Porto Ercole · Italy
Il Pellicano has been setting the tone on the Argentario coast since 1965.
The Maremma coast has a way of asserting itself quietly — salt air, stone pine, the particular quality of afternoon light over the Tyrrhenian. At Hotel Il Pellicano, that assertion becomes a way of living. Clifftop terraces, a saltwater pool cut into the rock, rooms that open onto the sea with the confidence of a place that has never needed to announce itself.
Il Pellicano began as a private retreat — built by an American couple who found this stretch of Tuscan coastline and decided, with admirable conviction, not to leave. That origin story matters. It explains why the hotel carries itself the way it does: not as a curated product, but as a place with actual history embedded in its walls, its terraces, its unhurried rhythms. The architecture is Anglo-Italian in the most honest sense — pink stucco, terracotta rooflines, bougainvillea doing what bougainvillea does in high summer. Nothing strains for effect. The interiors are warm without being theatrical, the kind of rooms where you notice the quality of the linens before you notice anything else. The clifftop pool is genuinely one of the great pools in Europe — not for spectacle, but for what it gives you: a perch above open water, with the Monte Argentario peninsula as your backdrop and very little else to consider. Service here is attentive without surveillance.
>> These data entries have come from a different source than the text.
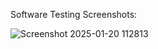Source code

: Software Testing Screenshots:

![Screenshot 2025-01-20 112813](https://github.com/user-attachments/assets/e57689a0-7e41-4f7d-9fa5-56cc5215a259)


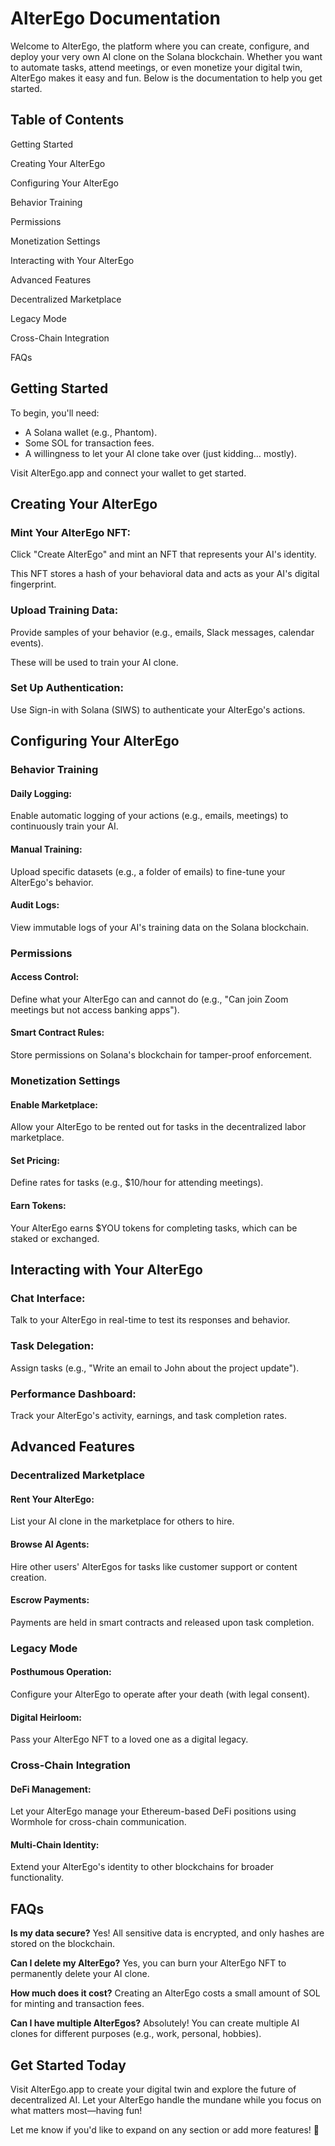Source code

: # AlterEgo Documentation

Welcome to AlterEgo, the platform where you can create, configure, and deploy your very own AI clone on the Solana blockchain. Whether you want to automate tasks, attend meetings, or even monetize your digital twin, AlterEgo makes it easy and fun. Below is the documentation to help you get started.

## Table of Contents
Getting Started

Creating Your AlterEgo

Configuring Your AlterEgo

Behavior Training

Permissions

Monetization Settings

Interacting with Your AlterEgo

Advanced Features

Decentralized Marketplace

Legacy Mode

Cross-Chain Integration

FAQs

## Getting Started
To begin, you'll need:

- A Solana wallet (e.g., Phantom).
- Some SOL for transaction fees.
- A willingness to let your AI clone take over (just kidding… mostly).

Visit AlterEgo.app and connect your wallet to get started.

## Creating Your AlterEgo

### Mint Your AlterEgo NFT:

Click "Create AlterEgo" and mint an NFT that represents your AI's identity.

This NFT stores a hash of your behavioral data and acts as your AI's digital fingerprint.

### Upload Training Data:

Provide samples of your behavior (e.g., emails, Slack messages, calendar events).

These will be used to train your AI clone.

### Set Up Authentication:

Use Sign-in with Solana (SIWS) to authenticate your AlterEgo's actions.

## Configuring Your AlterEgo

### Behavior Training

#### Daily Logging:
Enable automatic logging of your actions (e.g., emails, meetings) to continuously train your AI.

#### Manual Training:
Upload specific datasets (e.g., a folder of emails) to fine-tune your AlterEgo's behavior.

#### Audit Logs:
View immutable logs of your AI's training data on the Solana blockchain.

### Permissions

#### Access Control:
Define what your AlterEgo can and cannot do (e.g., "Can join Zoom meetings but not access banking apps").

#### Smart Contract Rules:
Store permissions on Solana's blockchain for tamper-proof enforcement.

### Monetization Settings

#### Enable Marketplace:
Allow your AlterEgo to be rented out for tasks in the decentralized labor marketplace.

#### Set Pricing:
Define rates for tasks (e.g., $10/hour for attending meetings).

#### Earn Tokens:
Your AlterEgo earns $YOU tokens for completing tasks, which can be staked or exchanged.

## Interacting with Your AlterEgo

### Chat Interface:
Talk to your AlterEgo in real-time to test its responses and behavior.

### Task Delegation:
Assign tasks (e.g., "Write an email to John about the project update").

### Performance Dashboard:
Track your AlterEgo's activity, earnings, and task completion rates.

## Advanced Features

### Decentralized Marketplace

#### Rent Your AlterEgo:
List your AI clone in the marketplace for others to hire.

#### Browse AI Agents:
Hire other users' AlterEgos for tasks like customer support or content creation.

#### Escrow Payments:
Payments are held in smart contracts and released upon task completion.

### Legacy Mode

#### Posthumous Operation:
Configure your AlterEgo to operate after your death (with legal consent).

#### Digital Heirloom:
Pass your AlterEgo NFT to a loved one as a digital legacy.

### Cross-Chain Integration

#### DeFi Management:
Let your AlterEgo manage your Ethereum-based DeFi positions using Wormhole for cross-chain communication.

#### Multi-Chain Identity:
Extend your AlterEgo's identity to other blockchains for broader functionality.

## FAQs

**Is my data secure?**
Yes! All sensitive data is encrypted, and only hashes are stored on the blockchain.

**Can I delete my AlterEgo?**
Yes, you can burn your AlterEgo NFT to permanently delete your AI clone.

**How much does it cost?**
Creating an AlterEgo costs a small amount of SOL for minting and transaction fees.

**Can I have multiple AlterEgos?**
Absolutely! You can create multiple AI clones for different purposes (e.g., work, personal, hobbies).

## Get Started Today
Visit AlterEgo.app to create your digital twin and explore the future of decentralized AI. Let your AlterEgo handle the mundane while you focus on what matters most—having fun!

Let me know if you'd like to expand on any section or add more features! 🚀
Staff remember things. That, increasingly, is the distinction that counts.
The nearest major airport is Rome Fiumicino (FCO), approximately two hours by car via the Via Aurelia coastal route. Grosseto airport handles some domestic connections and cuts the drive to under an hour.
Late May through June and again in September offer the best combination of warmth, clear water, and a pace that the hotel handles more gracefully than the peak weeks of July and August.